TASK OBJECTIVE.
For the listing that follows, give again exactly the lines from the one with "Run the Code: Open" to the one with "## Key Features", including both.

INPUT FOR THIS TASK.

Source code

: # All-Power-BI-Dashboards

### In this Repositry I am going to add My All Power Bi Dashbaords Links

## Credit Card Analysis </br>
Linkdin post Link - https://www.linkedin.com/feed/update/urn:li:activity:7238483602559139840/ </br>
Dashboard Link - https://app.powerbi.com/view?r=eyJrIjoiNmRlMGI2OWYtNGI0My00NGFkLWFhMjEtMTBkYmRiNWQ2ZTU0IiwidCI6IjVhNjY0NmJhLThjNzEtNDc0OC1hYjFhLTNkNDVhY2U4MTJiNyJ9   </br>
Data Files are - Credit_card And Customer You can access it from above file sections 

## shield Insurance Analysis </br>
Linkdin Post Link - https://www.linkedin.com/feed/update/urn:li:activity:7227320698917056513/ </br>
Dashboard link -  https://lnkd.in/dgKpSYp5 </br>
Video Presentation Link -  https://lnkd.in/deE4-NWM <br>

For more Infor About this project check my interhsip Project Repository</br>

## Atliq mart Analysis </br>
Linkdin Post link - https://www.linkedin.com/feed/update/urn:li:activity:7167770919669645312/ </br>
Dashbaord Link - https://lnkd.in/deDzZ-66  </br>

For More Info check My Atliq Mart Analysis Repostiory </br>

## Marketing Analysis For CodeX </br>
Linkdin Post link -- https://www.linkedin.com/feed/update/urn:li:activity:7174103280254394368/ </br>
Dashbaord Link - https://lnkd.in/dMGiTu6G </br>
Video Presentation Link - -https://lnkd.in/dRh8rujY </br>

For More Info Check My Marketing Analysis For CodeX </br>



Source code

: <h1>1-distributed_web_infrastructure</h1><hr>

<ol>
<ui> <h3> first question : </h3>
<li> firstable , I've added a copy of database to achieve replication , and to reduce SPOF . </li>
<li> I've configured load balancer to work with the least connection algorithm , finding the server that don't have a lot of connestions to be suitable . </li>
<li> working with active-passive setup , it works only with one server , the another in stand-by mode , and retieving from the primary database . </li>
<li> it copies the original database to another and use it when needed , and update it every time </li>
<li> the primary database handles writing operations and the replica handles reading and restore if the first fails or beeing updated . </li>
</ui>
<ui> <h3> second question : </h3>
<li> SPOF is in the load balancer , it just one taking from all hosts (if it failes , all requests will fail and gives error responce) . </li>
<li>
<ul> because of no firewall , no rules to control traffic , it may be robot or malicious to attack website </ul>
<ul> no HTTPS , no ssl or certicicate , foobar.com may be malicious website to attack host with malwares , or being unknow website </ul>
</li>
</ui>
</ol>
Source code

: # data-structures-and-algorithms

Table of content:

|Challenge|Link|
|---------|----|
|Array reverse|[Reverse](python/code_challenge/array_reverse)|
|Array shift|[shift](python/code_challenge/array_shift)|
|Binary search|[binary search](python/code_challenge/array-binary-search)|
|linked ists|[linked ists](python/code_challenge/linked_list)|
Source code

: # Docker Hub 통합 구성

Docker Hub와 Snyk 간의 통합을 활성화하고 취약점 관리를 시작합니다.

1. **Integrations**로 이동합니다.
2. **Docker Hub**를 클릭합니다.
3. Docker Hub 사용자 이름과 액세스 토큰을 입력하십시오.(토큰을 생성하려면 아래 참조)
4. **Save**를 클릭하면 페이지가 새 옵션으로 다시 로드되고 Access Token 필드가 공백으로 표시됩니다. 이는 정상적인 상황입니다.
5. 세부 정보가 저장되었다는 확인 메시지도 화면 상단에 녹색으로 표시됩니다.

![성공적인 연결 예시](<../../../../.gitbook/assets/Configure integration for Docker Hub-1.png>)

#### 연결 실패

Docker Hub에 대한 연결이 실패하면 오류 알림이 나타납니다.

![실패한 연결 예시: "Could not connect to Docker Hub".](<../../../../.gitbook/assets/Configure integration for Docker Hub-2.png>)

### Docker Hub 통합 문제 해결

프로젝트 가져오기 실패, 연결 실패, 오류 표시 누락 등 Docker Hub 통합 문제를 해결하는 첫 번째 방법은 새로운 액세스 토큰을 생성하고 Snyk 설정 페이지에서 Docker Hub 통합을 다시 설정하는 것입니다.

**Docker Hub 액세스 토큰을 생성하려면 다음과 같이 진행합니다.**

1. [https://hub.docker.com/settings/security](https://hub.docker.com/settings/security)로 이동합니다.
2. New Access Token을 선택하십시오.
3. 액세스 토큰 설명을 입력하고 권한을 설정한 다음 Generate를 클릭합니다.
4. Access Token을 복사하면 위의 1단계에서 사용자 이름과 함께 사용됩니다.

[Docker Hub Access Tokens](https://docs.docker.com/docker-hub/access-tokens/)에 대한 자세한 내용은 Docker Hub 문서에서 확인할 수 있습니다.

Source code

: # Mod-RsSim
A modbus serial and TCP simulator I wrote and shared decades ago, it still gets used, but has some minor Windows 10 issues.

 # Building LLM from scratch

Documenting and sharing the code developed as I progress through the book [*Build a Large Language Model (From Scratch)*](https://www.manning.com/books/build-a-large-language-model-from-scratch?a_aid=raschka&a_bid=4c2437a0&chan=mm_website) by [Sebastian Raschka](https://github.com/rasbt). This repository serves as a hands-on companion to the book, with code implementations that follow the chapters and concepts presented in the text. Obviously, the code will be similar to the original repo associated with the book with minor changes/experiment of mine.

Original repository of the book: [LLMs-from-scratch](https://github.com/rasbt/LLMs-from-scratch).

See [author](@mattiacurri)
==
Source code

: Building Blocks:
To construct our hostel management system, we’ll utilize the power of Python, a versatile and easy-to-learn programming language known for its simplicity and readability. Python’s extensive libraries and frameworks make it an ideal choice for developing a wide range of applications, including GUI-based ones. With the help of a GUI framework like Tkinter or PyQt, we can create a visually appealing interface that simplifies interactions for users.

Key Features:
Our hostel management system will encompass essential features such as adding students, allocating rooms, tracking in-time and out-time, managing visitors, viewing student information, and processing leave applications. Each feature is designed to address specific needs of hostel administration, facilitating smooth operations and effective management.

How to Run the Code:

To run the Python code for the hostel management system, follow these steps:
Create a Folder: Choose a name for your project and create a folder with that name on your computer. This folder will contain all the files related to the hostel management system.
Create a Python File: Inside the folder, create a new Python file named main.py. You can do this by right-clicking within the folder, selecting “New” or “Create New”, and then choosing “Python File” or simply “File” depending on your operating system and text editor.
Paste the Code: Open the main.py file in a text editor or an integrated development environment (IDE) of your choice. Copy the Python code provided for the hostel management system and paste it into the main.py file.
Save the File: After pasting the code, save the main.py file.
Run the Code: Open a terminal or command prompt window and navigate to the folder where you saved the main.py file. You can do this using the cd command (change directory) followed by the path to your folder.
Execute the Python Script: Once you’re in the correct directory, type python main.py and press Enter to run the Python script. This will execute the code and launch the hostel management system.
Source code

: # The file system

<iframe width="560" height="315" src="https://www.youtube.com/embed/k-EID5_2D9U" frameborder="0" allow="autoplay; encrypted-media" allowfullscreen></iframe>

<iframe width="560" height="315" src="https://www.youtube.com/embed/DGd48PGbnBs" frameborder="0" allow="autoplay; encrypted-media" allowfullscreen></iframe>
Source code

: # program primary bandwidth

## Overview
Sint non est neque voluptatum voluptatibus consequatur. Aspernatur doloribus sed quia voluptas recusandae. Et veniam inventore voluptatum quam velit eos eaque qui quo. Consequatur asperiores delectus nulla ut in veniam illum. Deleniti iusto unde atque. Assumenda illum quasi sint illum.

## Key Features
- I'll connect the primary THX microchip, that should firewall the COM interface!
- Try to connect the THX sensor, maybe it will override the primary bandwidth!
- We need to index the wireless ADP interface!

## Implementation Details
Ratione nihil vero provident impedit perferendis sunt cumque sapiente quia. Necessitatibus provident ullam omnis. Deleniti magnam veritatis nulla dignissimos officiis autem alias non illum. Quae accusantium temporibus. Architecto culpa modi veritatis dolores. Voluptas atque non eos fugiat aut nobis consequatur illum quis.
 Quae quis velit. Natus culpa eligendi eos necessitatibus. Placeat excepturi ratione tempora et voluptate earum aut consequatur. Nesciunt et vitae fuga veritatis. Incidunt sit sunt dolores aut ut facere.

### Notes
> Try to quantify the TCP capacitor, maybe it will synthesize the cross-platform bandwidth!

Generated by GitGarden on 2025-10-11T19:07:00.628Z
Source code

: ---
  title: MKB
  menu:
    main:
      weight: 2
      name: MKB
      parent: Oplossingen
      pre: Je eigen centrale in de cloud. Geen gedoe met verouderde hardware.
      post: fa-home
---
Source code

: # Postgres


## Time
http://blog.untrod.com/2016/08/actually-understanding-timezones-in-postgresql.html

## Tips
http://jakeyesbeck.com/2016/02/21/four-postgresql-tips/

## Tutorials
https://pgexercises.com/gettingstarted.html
...
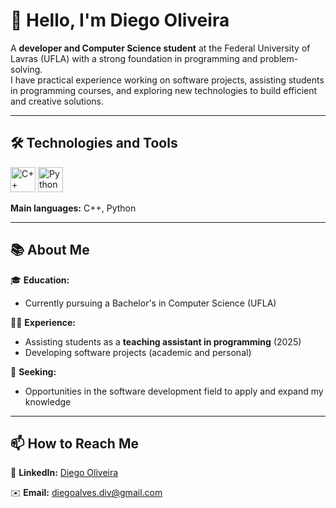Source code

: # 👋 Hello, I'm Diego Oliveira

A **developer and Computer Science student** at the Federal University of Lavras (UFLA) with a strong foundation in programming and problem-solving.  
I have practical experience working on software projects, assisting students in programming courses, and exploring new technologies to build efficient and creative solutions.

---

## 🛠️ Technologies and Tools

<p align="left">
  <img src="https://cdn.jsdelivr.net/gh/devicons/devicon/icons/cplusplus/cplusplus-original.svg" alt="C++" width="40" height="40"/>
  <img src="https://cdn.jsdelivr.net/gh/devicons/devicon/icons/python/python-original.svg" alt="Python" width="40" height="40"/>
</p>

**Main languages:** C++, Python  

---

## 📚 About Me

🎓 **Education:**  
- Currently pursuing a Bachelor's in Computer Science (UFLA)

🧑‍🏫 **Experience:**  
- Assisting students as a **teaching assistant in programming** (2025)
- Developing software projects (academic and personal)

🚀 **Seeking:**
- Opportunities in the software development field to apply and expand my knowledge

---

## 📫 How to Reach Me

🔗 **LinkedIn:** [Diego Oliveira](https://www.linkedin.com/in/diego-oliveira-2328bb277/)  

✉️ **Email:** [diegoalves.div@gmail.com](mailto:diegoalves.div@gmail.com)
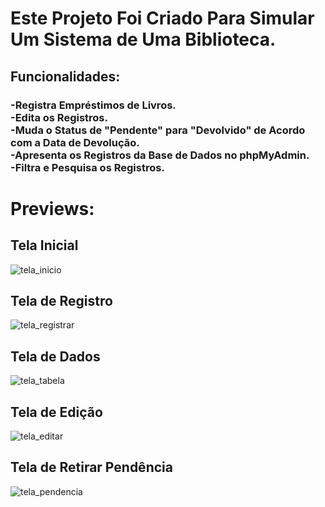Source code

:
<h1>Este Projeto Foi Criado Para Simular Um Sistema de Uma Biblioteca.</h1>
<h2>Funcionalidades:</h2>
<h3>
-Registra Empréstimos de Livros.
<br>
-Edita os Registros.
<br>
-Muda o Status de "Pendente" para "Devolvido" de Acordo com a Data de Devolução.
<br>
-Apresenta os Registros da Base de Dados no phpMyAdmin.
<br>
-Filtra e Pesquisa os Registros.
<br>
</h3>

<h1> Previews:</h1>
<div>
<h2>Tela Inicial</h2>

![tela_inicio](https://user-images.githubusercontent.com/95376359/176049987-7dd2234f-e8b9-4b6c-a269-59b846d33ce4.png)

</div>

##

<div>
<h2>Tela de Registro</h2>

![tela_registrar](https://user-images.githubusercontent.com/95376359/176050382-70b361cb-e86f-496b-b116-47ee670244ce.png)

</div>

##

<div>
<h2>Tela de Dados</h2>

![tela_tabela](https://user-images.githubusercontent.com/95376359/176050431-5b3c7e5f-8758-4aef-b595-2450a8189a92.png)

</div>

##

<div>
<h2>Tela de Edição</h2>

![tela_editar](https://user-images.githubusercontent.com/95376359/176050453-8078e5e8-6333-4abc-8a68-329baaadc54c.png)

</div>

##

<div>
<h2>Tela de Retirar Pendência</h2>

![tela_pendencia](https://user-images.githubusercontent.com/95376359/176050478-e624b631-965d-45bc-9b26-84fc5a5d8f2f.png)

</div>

PROBLEM SOLUTION.
Run the Code: Open a terminal or command prompt window and navigate to the folder where you saved the main.py file. You can do this using the cd command (change directory) followed by the path to your folder.
Execute the Python Script: Once you’re in the correct directory, type python main.py and press Enter to run the Python script. This will execute the code and launch the hostel management system.
Source code

: # The file system

<iframe width="560" height="315" src="https://www.youtube.com/embed/k-EID5_2D9U" frameborder="0" allow="autoplay; encrypted-media" allowfullscreen></iframe>

<iframe width="560" height="315" src="https://www.youtube.com/embed/DGd48PGbnBs" frameborder="0" allow="autoplay; encrypted-media" allowfullscreen></iframe>
Source code

: # program primary bandwidth

## Overview
Sint non est neque voluptatum voluptatibus consequatur. Aspernatur doloribus sed quia voluptas recusandae. Et veniam inventore voluptatum quam velit eos eaque qui quo. Consequatur asperiores delectus nulla ut in veniam illum. Deleniti iusto unde atque. Assumenda illum quasi sint illum.

## Key Features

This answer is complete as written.